After adding the following lines to /etc/ceph/ceph.conf file and reboot the system. Somehow, the issue still exists.

osd_max_object_name_len = 256 osd_max_object_namespace_len = 64

ceph status

cluster b3609cba-0b6d-4311-8aa3-6968c0e66f5e
 health HEALTH_WARN
        64 pgs degraded
        64 pgs stuck degraded
        64 pgs stuck unclean
        64 pgs stuck undersized
        64 pgs undersized
 monmap e1: 1 mons at {0=10.11.108.188:6789/0}
        election epoch 3, quorum 0 0
 osdmap e15: 2 osds: 2 up, 2 in
        flags sortbitwise,require_jewel_osds
  pgmap v36: 64 pgs, 1 pools, 0 bytes data, 0 objects
        69172 kB used, 3338 GB / 3338 GB avail
              _64 active+undersized+degraded
mosyang commented 6 years ago

I met those ext4 file system issue before. I tried below settings in ceph.conf but finally gave up.

osd_max_object_name_len = 256 osd_max_object_namespace_len = 64 osd check max object name len on startup = false

However, I follow this helpful document to deploy Ceph Jewel 10.2.9 on Ubuntu 16.04. Login to all OSD nodes and format the /dev/sdb partition with XFS file system. After that, I follow official document to deploy ceph on my ubuntu 16.04 servers. Everything works fine now.

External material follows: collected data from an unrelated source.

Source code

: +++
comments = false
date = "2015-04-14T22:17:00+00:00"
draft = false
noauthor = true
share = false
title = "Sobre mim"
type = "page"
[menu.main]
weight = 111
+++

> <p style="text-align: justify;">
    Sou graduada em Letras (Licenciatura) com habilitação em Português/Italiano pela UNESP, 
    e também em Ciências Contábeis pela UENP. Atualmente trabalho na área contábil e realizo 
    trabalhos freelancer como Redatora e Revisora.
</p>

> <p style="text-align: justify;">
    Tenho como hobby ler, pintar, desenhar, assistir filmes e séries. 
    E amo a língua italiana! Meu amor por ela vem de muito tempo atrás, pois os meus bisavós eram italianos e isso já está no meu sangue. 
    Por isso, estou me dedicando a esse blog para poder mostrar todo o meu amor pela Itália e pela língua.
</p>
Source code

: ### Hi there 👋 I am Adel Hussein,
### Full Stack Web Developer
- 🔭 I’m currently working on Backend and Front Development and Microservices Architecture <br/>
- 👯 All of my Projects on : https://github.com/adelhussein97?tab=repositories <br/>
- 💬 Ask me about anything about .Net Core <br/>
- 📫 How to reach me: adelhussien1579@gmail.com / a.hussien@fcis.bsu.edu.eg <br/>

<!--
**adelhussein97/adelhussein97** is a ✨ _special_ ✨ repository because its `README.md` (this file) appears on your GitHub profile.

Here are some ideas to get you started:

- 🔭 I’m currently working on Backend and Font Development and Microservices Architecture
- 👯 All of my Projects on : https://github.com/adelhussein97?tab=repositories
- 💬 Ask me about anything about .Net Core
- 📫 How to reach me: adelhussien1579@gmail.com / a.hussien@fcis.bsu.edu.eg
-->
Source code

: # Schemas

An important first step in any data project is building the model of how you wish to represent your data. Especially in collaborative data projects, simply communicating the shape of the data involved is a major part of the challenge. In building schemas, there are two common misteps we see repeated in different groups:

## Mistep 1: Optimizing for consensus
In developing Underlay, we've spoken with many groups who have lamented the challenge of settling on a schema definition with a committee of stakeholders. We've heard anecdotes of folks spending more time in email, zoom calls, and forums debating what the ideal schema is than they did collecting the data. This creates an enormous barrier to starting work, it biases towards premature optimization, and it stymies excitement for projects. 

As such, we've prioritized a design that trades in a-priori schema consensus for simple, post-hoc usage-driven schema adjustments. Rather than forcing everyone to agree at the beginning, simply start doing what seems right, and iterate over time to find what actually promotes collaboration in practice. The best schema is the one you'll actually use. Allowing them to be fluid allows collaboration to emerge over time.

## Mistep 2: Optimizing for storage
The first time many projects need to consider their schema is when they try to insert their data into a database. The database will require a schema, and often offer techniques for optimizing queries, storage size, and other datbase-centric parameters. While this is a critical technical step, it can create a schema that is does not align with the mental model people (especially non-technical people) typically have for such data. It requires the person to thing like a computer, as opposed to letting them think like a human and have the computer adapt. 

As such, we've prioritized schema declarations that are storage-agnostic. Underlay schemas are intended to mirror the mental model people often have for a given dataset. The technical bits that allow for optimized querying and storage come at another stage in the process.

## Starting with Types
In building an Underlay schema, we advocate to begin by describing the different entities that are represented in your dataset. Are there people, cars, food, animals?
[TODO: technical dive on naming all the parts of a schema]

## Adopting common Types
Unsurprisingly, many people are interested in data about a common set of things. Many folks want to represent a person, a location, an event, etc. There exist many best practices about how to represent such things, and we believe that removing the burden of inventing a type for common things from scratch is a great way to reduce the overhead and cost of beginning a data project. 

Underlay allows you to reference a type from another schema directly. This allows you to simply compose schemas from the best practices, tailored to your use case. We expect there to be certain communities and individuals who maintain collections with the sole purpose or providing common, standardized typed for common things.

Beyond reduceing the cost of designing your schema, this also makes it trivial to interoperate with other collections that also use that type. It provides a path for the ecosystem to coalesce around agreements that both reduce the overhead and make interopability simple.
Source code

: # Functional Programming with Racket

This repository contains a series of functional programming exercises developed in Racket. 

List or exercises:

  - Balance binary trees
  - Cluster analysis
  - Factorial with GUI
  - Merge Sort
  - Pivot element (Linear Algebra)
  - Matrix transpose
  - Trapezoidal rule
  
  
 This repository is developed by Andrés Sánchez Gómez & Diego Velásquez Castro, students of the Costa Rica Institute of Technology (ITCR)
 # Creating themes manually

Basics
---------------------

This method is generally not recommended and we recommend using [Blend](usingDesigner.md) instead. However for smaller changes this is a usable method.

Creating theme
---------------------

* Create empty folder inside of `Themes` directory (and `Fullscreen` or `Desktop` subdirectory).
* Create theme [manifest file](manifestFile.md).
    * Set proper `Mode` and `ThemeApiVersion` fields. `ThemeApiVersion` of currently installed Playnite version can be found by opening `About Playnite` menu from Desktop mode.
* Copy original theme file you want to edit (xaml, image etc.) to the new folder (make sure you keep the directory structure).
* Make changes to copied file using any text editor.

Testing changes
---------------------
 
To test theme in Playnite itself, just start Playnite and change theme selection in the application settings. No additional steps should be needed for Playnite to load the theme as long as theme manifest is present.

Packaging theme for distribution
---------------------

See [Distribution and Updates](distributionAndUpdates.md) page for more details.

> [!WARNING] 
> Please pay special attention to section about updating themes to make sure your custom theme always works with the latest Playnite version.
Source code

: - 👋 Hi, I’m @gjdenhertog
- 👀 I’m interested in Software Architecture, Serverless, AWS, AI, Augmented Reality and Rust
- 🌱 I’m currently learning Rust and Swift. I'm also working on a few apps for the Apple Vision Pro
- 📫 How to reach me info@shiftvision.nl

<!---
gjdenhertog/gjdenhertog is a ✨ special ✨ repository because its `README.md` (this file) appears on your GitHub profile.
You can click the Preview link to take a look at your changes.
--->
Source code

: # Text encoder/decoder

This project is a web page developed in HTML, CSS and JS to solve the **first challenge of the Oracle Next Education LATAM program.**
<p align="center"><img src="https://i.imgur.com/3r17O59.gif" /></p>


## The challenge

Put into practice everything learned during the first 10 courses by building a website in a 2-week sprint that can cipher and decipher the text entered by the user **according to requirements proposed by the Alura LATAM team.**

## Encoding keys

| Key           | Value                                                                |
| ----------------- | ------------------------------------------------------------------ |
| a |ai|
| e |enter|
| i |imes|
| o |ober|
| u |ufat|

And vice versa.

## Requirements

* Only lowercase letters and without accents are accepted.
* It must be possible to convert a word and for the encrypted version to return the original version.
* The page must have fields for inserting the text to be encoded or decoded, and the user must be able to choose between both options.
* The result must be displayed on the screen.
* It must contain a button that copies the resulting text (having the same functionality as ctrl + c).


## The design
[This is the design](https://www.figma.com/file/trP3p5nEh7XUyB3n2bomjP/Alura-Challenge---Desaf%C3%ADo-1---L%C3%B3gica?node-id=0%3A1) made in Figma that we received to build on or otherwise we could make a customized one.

Runomu commented 6 years ago

i have exactly same Problem with 14.04 LTS ext4. I tried almost everything and all suggestions above. But i'm still getting following on celp -s and next one on celp osd tree

health HEALTH_ERR 64 pgs are stuck inactive for more than 300 seconds 64 pgs stuck inactive 64 pgs stuck unclean

ID WEIGHT TYPE NAME UP/DOWN REWEIGHT PRIMARY-AFFINITY -1 0 root default 0 0 osd.0 down 0 1.00000

mattshma commented 6 years ago

After appended those lines into admin_node's ceph.conf:

osd max object name len = 256
osd max object namespace len = 64

then I think you should run ceph-deploy --overwrite-conf admin osd1 osd2 to deploy the changes to osd nodes. And you should make sure the user ceph has r permission of /etc/ceph/ceph.client.admin.keyring in the osd nodes.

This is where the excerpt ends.